City bonds robbery

The City bonds robbery of 1990 was a heist in which £291.9 million (equivalent to £710 million in 2021) was stolen in London, England. The carefully planned operation made it seem at first as if a courier had been mugged on 2 May, yet the City of London Police soon realised that it was a sophisticated global venture which ended up involving participants such as the New York mafia, the Provisional Irish Republican Army (IRA), and Colombian drug barons. The robbery was one of the largest in world history.

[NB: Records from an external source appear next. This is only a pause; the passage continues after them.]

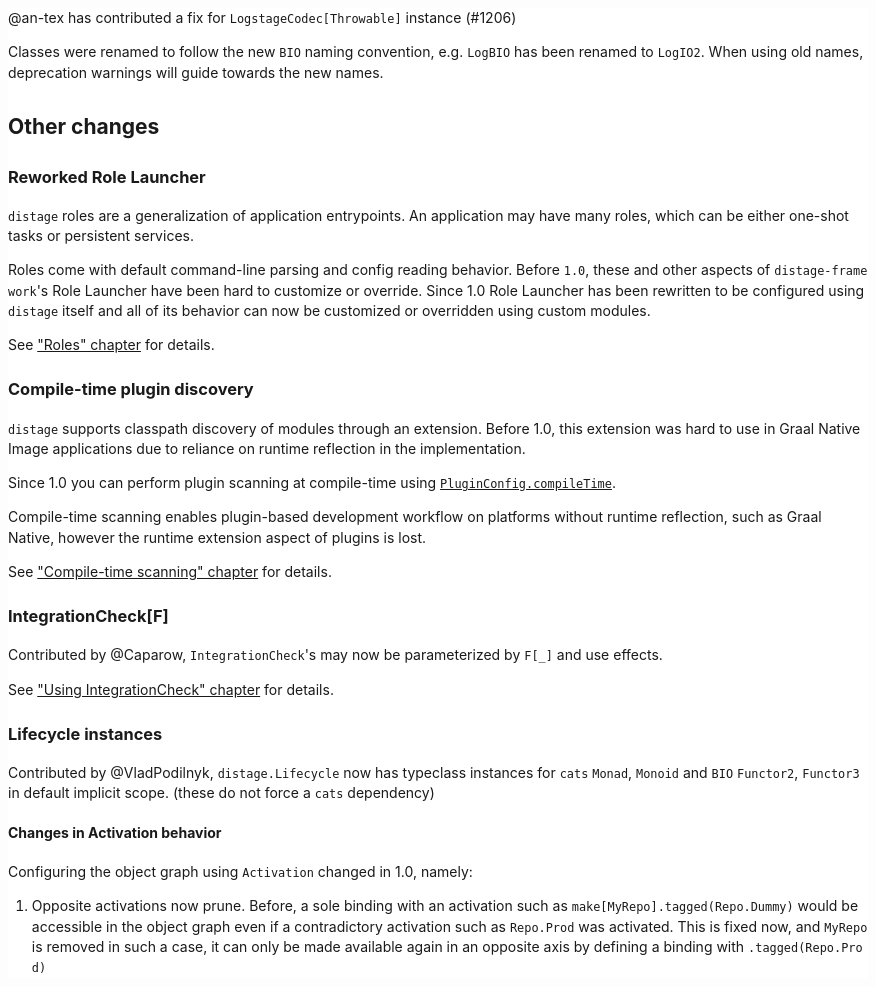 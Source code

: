 @an-tex has contributed a fix for `LogstageCodec[Throwable]` instance (#1206)

Classes were renamed to follow the new `BIO` naming convention, e.g. `LogBIO` has been renamed to `LogIO2`. When using old names, deprecation warnings will guide towards the new names.

## Other changes

### Reworked Role Launcher

`distage` roles are a generalization of application entrypoints. An application may have many roles, which can be either one-shot tasks or persistent services.

Roles come with default command-line parsing and config reading behavior. Before `1.0`, these and other aspects of `distage-framework`'s Role Launcher have been hard to customize or override. Since 1.0 Role Launcher has been rewritten to be configured using `distage` itself and all of its behavior can now be customized or
overridden using custom modules.

See ["Roles" chapter](https://izumi.7mind.io/distage/distage-framework.html#roles) for details.

### Compile-time plugin discovery

`distage` supports classpath discovery of modules through an extension. Before 1.0, this extension was hard to use in Graal Native Image applications due to reliance on runtime reflection in the implementation.

Since 1.0 you can perform plugin scanning at compile-time using [`PluginConfig.compileTime`](https://izumi.7mind.io/api/izumi/distage/plugins/PluginConfig$.html#compileTime(pluginsPackage:String):izumi.distage.plugins.PluginConfig).

Compile-time scanning enables plugin-based development workflow on platforms without runtime reflection, such as Graal Native, however the runtime extension aspect of plugins is lost.

See ["Compile-time scanning" chapter](https://izumi.7mind.io/distage/distage-framework#compile-time-scanning) for details.

### IntegrationCheck[F]

Contributed by @Caparow, `IntegrationCheck`'s may now be parameterized by `F[_]` and use effects.

See ["Using IntegrationCheck" chapter](https://izumi.7mind.io/distage/distage-testkit#using-integrationcheck) for details.

### Lifecycle instances

Contributed by @VladPodilnyk, `distage.Lifecycle` now has typeclass instances for `cats` `Monad`, `Monoid` and `BIO` `Functor2`, `Functor3` in default implicit scope. (these do not force a `cats` dependency)

#### Changes in Activation behavior

Configuring the object graph using `Activation` changed in 1.0, namely:

1. Opposite activations now prune. Before, a sole binding with an activation such as `make[MyRepo].tagged(Repo.Dummy)` would be accessible in the object graph even if a contradictory activation such as `Repo.Prod` was activated. This is fixed now, and `MyRepo` is removed in such a case, it can only be made available again in an opposite axis by defining a binding with `.tagged(Repo.Prod)`


[comment]: <> (Welcome to 1.0 release of Izumi. There's a number of major additions that make it into this release.)
[comment]: <> (Major changes across Izumi libraries.)
[comment]: <> (You may also find a general, non-technical overview of the release in the talk [Izumi 1.0: Your Next Scala Stack]&#40;https:&#41;)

The robbery took advantage of the existence of couriers who moved vast sums of money around the City of London in order to ensure liquidity in the UK financial system. The money was in the form of certificates of deposit and HM Treasury bills. These bearer bonds were recovered in different places including Glasgow, New York, Miami (on their way to Peru), and Zürich. In a wide-ranging investigation, the police eventually recovered all but two of the 301 certificates, with some of those arrested allegedly turning informant, such as Mark Osborne, who was later found murdered.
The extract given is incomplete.